In 1998, an hour before the World Cup final, a group of 20 or 30 reporters huddled around Pele in the bowels of the Stade de France. Pele, the only other GOAT candidate at the time — Messi and Ronaldo were children back then — was holding court about the upcoming clash between Brazil and France. Suddenly, there was a commotion down the concourse. Within seconds, the media disappeared, racing away, cameras and notebooks in hand.
“What’s going on?” Pele asked.
“I think … I think Maradona has just arrived …” replied one of his aides.

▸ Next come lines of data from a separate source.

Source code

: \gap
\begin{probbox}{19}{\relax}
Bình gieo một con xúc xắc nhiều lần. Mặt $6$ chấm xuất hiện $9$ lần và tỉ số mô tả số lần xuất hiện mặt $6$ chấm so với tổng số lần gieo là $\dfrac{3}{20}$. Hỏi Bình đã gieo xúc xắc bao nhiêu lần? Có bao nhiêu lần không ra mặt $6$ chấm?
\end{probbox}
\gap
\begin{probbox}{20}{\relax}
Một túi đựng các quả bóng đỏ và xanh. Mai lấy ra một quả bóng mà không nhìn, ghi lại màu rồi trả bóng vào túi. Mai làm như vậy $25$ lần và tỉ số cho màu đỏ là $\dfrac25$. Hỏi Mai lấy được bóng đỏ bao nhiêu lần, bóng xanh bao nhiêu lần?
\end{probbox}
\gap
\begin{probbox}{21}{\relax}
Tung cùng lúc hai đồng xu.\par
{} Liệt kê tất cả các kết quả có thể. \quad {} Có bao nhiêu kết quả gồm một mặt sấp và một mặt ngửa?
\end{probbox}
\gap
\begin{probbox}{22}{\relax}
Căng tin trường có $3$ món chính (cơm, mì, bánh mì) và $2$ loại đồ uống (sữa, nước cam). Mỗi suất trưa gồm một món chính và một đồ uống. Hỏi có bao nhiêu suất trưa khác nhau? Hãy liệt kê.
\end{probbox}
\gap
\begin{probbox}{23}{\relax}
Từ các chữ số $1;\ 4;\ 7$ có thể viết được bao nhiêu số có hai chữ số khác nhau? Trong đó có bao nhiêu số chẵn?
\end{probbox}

Pele shook his head and smiled wryly.
One day, there might be another Pele or another Messi or another Ronaldo. One day, somebody might come along and do everything they’d done on the pitch, except do it better. But even if someone manages to emulate and surpass Maradona on the pitch, there is no way they will do it while emulating him off it. (And maybe that’s no bad thing.) It’s simply hard to imagine another Maradona. Ever.
There won’t be one. There can’t be one.
Maradona was at once what we dream of being and what we say we abhor, perhaps because we see it inside of us. He rode his strengths and he failed to tame his weaknesses. But maybe that’s precisely what made him human, balancing out his otherworldly genius and making him as fallible a sporting icon as you’ll find.
* Banner image: Diego Maradona in 1986, the year he led Argentina to soccer’s world championship (Agence France-Presse)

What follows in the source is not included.